→ **Exercise materials**:
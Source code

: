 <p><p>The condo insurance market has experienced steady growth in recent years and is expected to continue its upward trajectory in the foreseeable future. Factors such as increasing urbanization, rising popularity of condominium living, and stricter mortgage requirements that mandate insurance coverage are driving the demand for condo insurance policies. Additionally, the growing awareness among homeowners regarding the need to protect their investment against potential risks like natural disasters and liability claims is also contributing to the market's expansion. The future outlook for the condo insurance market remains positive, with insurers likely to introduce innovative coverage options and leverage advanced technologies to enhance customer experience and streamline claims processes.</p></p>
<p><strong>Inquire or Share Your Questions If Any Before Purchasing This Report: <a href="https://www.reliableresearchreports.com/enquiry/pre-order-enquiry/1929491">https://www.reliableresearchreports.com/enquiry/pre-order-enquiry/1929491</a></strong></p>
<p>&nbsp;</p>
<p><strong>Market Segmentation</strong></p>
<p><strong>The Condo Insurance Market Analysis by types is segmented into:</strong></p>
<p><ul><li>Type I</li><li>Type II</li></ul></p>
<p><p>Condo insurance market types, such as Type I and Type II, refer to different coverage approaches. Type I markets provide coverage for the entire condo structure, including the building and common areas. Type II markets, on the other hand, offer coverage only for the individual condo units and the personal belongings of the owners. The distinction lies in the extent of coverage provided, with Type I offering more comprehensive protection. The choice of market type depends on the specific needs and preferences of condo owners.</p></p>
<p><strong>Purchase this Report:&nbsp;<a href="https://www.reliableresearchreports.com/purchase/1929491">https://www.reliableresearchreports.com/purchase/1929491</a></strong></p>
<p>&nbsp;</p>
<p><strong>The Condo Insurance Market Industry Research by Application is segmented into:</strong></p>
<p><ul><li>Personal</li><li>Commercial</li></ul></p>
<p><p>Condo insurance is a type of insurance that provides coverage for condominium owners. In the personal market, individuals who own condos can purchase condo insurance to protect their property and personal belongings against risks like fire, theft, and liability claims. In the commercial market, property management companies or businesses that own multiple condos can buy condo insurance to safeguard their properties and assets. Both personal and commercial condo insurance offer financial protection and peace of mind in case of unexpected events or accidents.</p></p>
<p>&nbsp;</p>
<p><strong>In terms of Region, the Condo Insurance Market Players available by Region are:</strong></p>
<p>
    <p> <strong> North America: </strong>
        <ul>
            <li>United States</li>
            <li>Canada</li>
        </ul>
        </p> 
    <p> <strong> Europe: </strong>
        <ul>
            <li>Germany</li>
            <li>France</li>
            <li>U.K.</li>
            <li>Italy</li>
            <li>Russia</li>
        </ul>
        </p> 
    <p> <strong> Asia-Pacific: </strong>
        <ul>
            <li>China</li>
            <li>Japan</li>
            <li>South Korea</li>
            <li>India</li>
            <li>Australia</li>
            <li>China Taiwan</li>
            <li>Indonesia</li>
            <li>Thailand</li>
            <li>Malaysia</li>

→ **Work required**:
Look for the word "segmented" throughout the material above and copy every line that has it.

→ **Task output**:
<p><strong>The Condo Insurance Market Analysis by types is segmented into:</strong></p>
<p><strong>The Condo Insurance Market Industry Research by Application is segmented into:</strong></p>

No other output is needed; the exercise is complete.